# 1967 johnson 6hp



## josh870 (Jul 19, 2014)

i am going to check out this motor today and try it on my boat, just what i should be looking for and what gas-oil ratio it should take. thanks


----------



## heron2000 (Jul 19, 2014)

50 1
pull the plugs and put a little 2 cyc oil in - then turn it by hand - put the plugs back in after checking gap
if the plugs look old replace them

if it starts make sure it pumps water don't run it long

I would change the impeller and the lower unit oil

if it doesn't start put a little 50 1 gas in the carb and see if it fires

if it starts then but does't run for long rebuild the carb and change the fuel pump

good luck


----------



## SumDumGuy (Jul 19, 2014)

^^^

Got oil in the lower?

If you're looking at purchasing it...... run it in both forward and reverse for a bit to ensure both gears are good.



Cool motor, man!


----------



## josh870 (Jul 19, 2014)

thanks, its supposed to run, im not buying it if i cant hear it run. but the guy keeps putting off meeting me its getting annoying


----------



## josh870 (Jul 20, 2014)

well i bought it! its a little hard to start but i think its the crappy gas tank. once its running its very smooth and pretty quiet. doesnt shake the crap out of the boat like a 3 hp i borrowed did. sounds more like a beast and fly's.

whats the best site to get parts?
link to it running https://www.facebook.com/photo.php?v=10202653388642228


----------



## heron2000 (Jul 20, 2014)

https://www.boats.net/parts/search/BRP/JOHNSON/1968/parts.html

and

https://www.marineengine.com/newparts/part_details.php?pnum=OMC5007336

I've had good luck getting parts at these 2 places

u can call marineegine to get parts lists


----------



## josh870 (Jul 20, 2014)

Marine engine looks great thanks.

Heres some more pics, let me know if you see anything wrong, thanks


----------



## SumDumGuy (Jul 21, 2014)

your best bet on parts is to get the part number and then google it. you will get a crap ton of hits and then can find the lowest+shipping.

Also use the part number on e-bay, sometimes you can get good stuff and a good price.


----------



## heron2000 (Jul 21, 2014)

https://www.marineengine.com/

they had all the parts diagrams and parts lists for my 9.5 1967 - they just don't have them published on their sit but when I called them he told me where to find them so I could print them down

also go on ebay and find the service manual for the motor - it's a good item to have for reference


----------



## heron2000 (Jul 21, 2014)

I would change the impeller if it was mine - you don't want it to over heat - if that happens you will have to rebuild or buy a different engine depending on the damage done


----------



## heron2000 (Jul 21, 2014)

just watched the vid - looks like plenty of water is being pumped


----------



## onthewater102 (Jul 21, 2014)

RULE #1 of buying used motors ALWAYS REPLACE THE IMPELLER AND LOWER UNIT OIL



[url=https://www.tinboats.net/forum/viewtopic.php?p=360309#p360309 said:


> heron2000 » 21 Jul 2014, 06:42[/url]"]just watched the vid - looks like plenty of water is being pumped



This may be true - but you don't know how old the impeller is, and while it's working now it's a $15 part that if it fails will really f' up your motor.
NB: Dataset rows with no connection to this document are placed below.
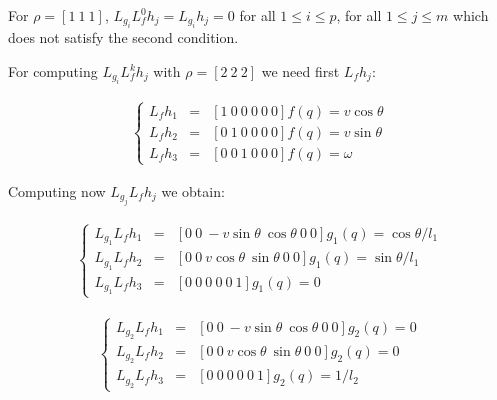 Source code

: \documentclass[letterpaper, 10 pt, conference]{ieeeconf}  %
\begin{document}
For ${\rho = [1\ 1\ 1]}$, ${L_{g_i}L_f^0h_j = L_{g_i}h_j = 0}$ for all ${1 \leq i \leq p}$, for all ${1 \leq j \leq m}$ which does not satisfy the second condition.

%

For computing $L_{g_i}L_f^kh_j$ with $\rho = [2\ 2\ 2]$ we need first $L_fh_j$:

\begin{eqnarray}
\left\lbrace\begin{array}{lcl}
L_{f}h_1 & = & [1\ 0\ 0\ 0\ 0\ 0]f(q) = v\cos\theta\\
L_{f}h_2 & = & [0\ 1\ 0\ 0\ 0\ 0]f(q) = v\sin\theta\\
L_{f}h_3 & = & [0\ 0\ 1\ 0\ 0\ 0]f(q) = \omega
\end{array}\right.
\end{eqnarray}

Computing now $L_{g_j}L_fh_j$ we obtain:

\begin{eqnarray}
\left\lbrace\begin{array}{lcl}
L_{g_1}L_{f}h_1 & = & [0\ 0\ -v\sin\theta\ \cos\theta\ 0\ 0]g_1(q) = \cos\theta/l_1\\
L_{g_1}L_{f}h_2 & = & [0\ 0\ v\cos\theta\ \sin\theta\ 0\ 0]g_1(q) = \sin\theta/l_1\\
L_{g_1}L_{f}h_3 & = & [0\ 0\ 0\ 0\ 0\ 1]g_1(q) = 0
\end{array}\right.
\end{eqnarray}

\begin{eqnarray}
\left\lbrace\begin{array}{lcl}
L_{g_2}L_{f}h_1 & = & [0\ 0\ -v\sin\theta\ \cos\theta\ 0\ 0]g_2(q) = 0\\
L_{g_2}L_{f}h_2 & = & [0\ 0\ v\cos\theta\ \sin\theta\ 0\ 0]g_2(q) = 0\\
L_{g_2}L_{f}h_3 & = & [0\ 0\ 0\ 0\ 0\ 1]g_2(q) = 1/l_2
\end{array}\right.
\end{eqnarray}
\end{document}
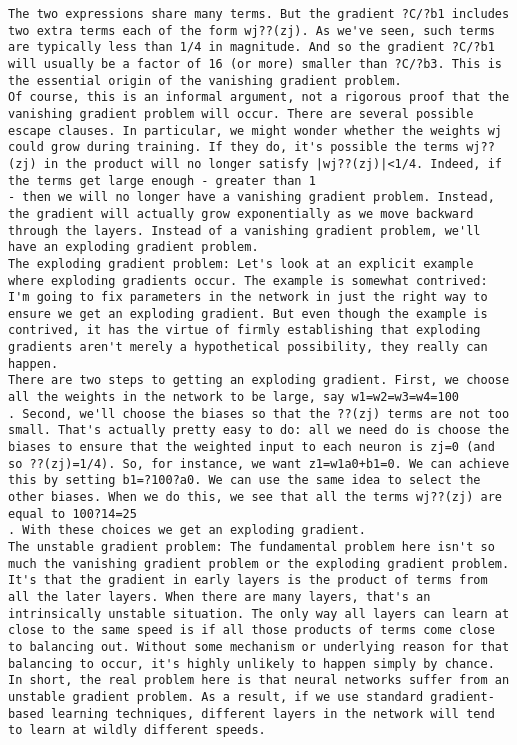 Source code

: \begin{lstlisting}
The two expressions share many terms. But the gradient ?C/?b1 includes two extra terms each of the form wj??(zj). As we've seen, such terms are typically less than 1/4 in magnitude. And so the gradient ?C/?b1 will usually be a factor of 16 (or more) smaller than ?C/?b3. This is the essential origin of the vanishing gradient problem.
Of course, this is an informal argument, not a rigorous proof that the vanishing gradient problem will occur. There are several possible escape clauses. In particular, we might wonder whether the weights wj
could grow during training. If they do, it's possible the terms wj??(zj) in the product will no longer satisfy |wj??(zj)|<1/4. Indeed, if the terms get large enough - greater than 1
- then we will no longer have a vanishing gradient problem. Instead, the gradient will actually grow exponentially as we move backward through the layers. Instead of a vanishing gradient problem, we'll have an exploding gradient problem.
The exploding gradient problem: Let's look at an explicit example where exploding gradients occur. The example is somewhat contrived: I'm going to fix parameters in the network in just the right way to ensure we get an exploding gradient. But even though the example is contrived, it has the virtue of firmly establishing that exploding gradients aren't merely a hypothetical possibility, they really can happen.
There are two steps to getting an exploding gradient. First, we choose all the weights in the network to be large, say w1=w2=w3=w4=100
. Second, we'll choose the biases so that the ??(zj) terms are not too small. That's actually pretty easy to do: all we need do is choose the biases to ensure that the weighted input to each neuron is zj=0 (and so ??(zj)=1/4). So, for instance, we want z1=w1a0+b1=0. We can achieve this by setting b1=?100?a0. We can use the same idea to select the other biases. When we do this, we see that all the terms wj??(zj) are equal to 100?14=25
. With these choices we get an exploding gradient.
The unstable gradient problem: The fundamental problem here isn't so much the vanishing gradient problem or the exploding gradient problem. It's that the gradient in early layers is the product of terms from all the later layers. When there are many layers, that's an intrinsically unstable situation. The only way all layers can learn at close to the same speed is if all those products of terms come close to balancing out. Without some mechanism or underlying reason for that balancing to occur, it's highly unlikely to happen simply by chance. In short, the real problem here is that neural networks suffer from an unstable gradient problem. As a result, if we use standard gradient-based learning techniques, different layers in the network will tend to learn at wildly different speeds.

\end{lstlisting}
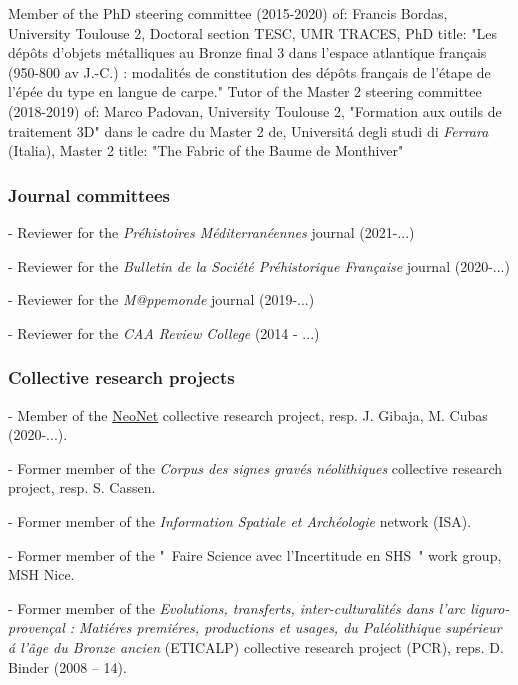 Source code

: \documentclass{article}
\begin{document}
Member of the PhD steering committee (2015-2020) of: Francis Bordas, University Toulouse 2, Doctoral section TESC, UMR TRACES, PhD title: "Les d\'{e}p\^{o}ts d'objets m\'{e}talliques au Bronze final 3 dans l'espace atlantique fran\c{c}ais (950-800 av J.-C.) : modalit\'{e}s de constitution des d\'{e}p\^{o}ts fran\c{c}ais de l'\'{e}tape de l'\'{e}p\'{e}e du type en langue de carpe."
\smallbreak
Tutor of the Master 2  steering committee (2018-2019) of: Marco Padovan, University Toulouse 2, "Formation aux outils de traitement 3D" dans le cadre du Master 2 de, Universit\'{a} degli studi di \textit{Ferrara} (Italia), Master 2 title: "The Fabric of the Baume de Monthiver"

\subsubsection*{Journal committees}

-  Reviewer for the \textit{Pr\'{e}histoires M\'{e}diterran\'{e}ennes} journal (2021-...)

-  Reviewer for the \textit{Bulletin de la Soci\'{e}t\'{e} Pr\'{e}historique Fran\c{c}aise} journal (2020-...)

-  Reviewer for the \textit{M@ppemonde} journal (2019-...)

-  Reviewer for the \textit{CAA Review College} (2014 - ...)

\subsubsection*{Collective research projects}

-  Member of the \href{https://redneonet.com/}{NeoNet} collective research project, resp. J. Gibaja, M. Cubas (2020-...).

-  Former member of the \textit{Corpus des signes grav\'{e}s n\'{e}olithiques} collective research project, resp. S. Cassen.

-  Former member of the \textit{Information Spatiale et Arch\'{e}ologie} network (ISA). 

-  Former member of the "~Faire Science avec l'Incertitude en SHS~" work group, MSH Nice.

-  Former member of the \textit{Evolutions, transferts, inter-culturalit\'{e}s dans l'arc liguro-proven\c{c}al : Mati\'{e}res premi\'{e}res, productions et usages, du Pal\'{e}olithique sup\'{e}rieur \'{a} l'\^{a}ge du Bronze ancien} (ETICALP) collective research project (PCR), reps. D. Binder (2008 -- 14).
\end{document}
There is another recent thread of a guy with a mercury who was told the impeller was changed by the previous owner only to find a crumbled mess in its place after overheating his engine and going through expensive repairs.
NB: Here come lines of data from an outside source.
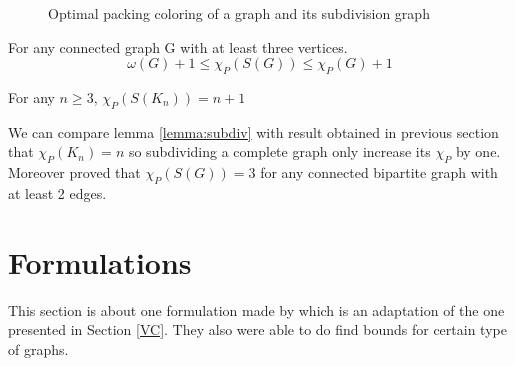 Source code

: \begin{figure}[h]
\centering
{}
\caption{Optimal packing coloring of a graph and its subdivision graph}
\label{fig:subdiv}
\end{figure}


\begin{thm}
\label{thm:subdiv}
For any connected graph G with at least three vertices.
\[\omega(G) + 1 \leq \chi_P(S(G)) \leq \chi_P(G) + 1\]
\end{thm}

\begin{lemma}
\label{lemma:subdiv}
For any $n \geq 3$, $\chi_P(S(K_n)) =  n+1 $
\end{lemma}

We can compare lemma \ref{lemma:subdiv} with result obtained in previous section that $\chi_P(K_n) = n$ so subdividing a complete graph only increase its $\chi_P$ by one. Moreover \cite{broadcastchromatic} proved that $\chi_P(S(G)) = 3$ for any connected bipartite graph with at least 2 edges.


\section{Formulations}
\label{sec:PF_Form}

This section is about one formulation made by \cite{PCModel} which is an adaptation of the one presented in Section \ref{VC}. They also were able to do find bounds for certain type of graphs.\\

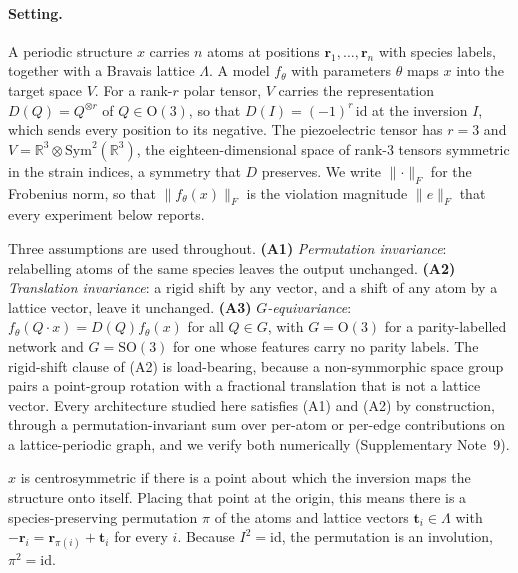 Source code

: \paragraph{Setting.} A periodic structure $x$ carries $n$ atoms at positions $\mathbf{r}_1,\dots,\mathbf{r}_n$ with species labels, together with a Bravais lattice $\Lambda$. A model $f_\theta$ with parameters $\theta$ maps $x$ into the target space $V$. For a rank-$r$ polar tensor, $V$ carries the representation $D(Q) = Q^{\otimes r}$ of $Q \in \mathrm{O}(3)$, so that $D(I) = (-1)^{r}\,\mathrm{id}$ at the inversion $I$, which sends every position to its negative. The piezoelectric tensor has $r = 3$ and $V = \mathbb{R}^{3}\otimes\mathrm{Sym}^{2}(\mathbb{R}^{3})$, the eighteen-dimensional space of rank-3 tensors symmetric in the strain indices, a symmetry that $D$ preserves. We write $\lVert\cdot\rVert_F$ for the Frobenius norm, so that $\lVert f_\theta(x)\rVert_F$ is the violation magnitude $\lVert e \rVert_F$ that every experiment below reports.

Three assumptions are used throughout. \textbf{(A1)} \emph{Permutation invariance}: relabelling atoms of the same species leaves the output unchanged. \textbf{(A2)} \emph{Translation invariance}: a rigid shift by any vector, and a shift of any atom by a lattice vector, leave it unchanged. \textbf{(A3)} \emph{$G$-equivariance}: $f_\theta(Q\!\cdot\!x)=D(Q)f_\theta(x)$ for all $Q\in G$, with $G=\mathrm{O}(3)$ for a parity-labelled network and $G=\mathrm{SO}(3)$ for one whose features carry no parity labels. The rigid-shift clause of (A2) is load-bearing, because a non-symmorphic space group pairs a point-group rotation with a fractional translation that is not a lattice vector. Every architecture studied here satisfies (A1) and (A2) by construction, through a permutation-invariant sum over per-atom or per-edge contributions on a lattice-periodic graph, and we verify both numerically (Supplementary Note~9).

\begin{definition}\label{def:centro}
$x$ is centrosymmetric if there is a point about which the inversion maps the structure onto itself. Placing that point at the origin, this means there is a species-preserving permutation $\pi$ of the atoms and lattice vectors $\mathbf{t}_i \in \Lambda$ with $-\mathbf{r}_i = \mathbf{r}_{\pi(i)} + \mathbf{t}_i$ for every $i$. Because $I^2 = \mathrm{id}$, the permutation is an involution, $\pi^{2} = \mathrm{id}$.
\end{definition}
Even though it works it could be at the end of it's life cycle and ready to fall apart, less than a half hour worth of effort will tell you for sure.


----------



## josh870 (Jul 21, 2014)

with the help of a youtube video, i dropped the lower and checked out the impeller. im new to outboards but it doesnt look old to me


----------



## onthewater102 (Jul 21, 2014)

Nope - it looks good - but now you KNOW that, you're not inferring that from water coming out the top. I've got a '55 johnson that's due for an impeller, could you send a link to the Youtube video you used? I don't think it's much different.


----------



## josh870 (Jul 21, 2014)

https://www.youtube.com/watch?v=Niri5EgQ6nU
smart me i forgot which way the impeller was facing, hopefully same as the one in the video


----------



## SumDumGuy (Jul 21, 2014)

It would be better to look at the impeller inside the housing. Then you can turn it and ensure that the "fins" maintain contact with the housing (which affords maximum water flow). A slightly bent fin impeller may look good, but you can ensure it is good by watching it rotate in position.


----------



## josh870 (Jul 21, 2014)

well its pumping water fine so im not going to worry about it now. but i was looking at the fuel filter gasket and it is all covered in brown spots that dont look normal.


----------



## onthewater102 (Jul 21, 2014)

YAY ALCOHOL IN GAS!!!


----------



## josh870 (Jul 21, 2014)

what?


----------



## josh870 (Jul 21, 2014)

ughhhh!!! i cant get it to stay running in a bucket now! i think its the fuel pump but i dont know


----------



## josh870 (Jul 21, 2014)

i wish i knew more about motors and had an air conditioned garage..


----------



## SumDumGuy (Jul 21, 2014)

what changed? It was running fine before and now it's not?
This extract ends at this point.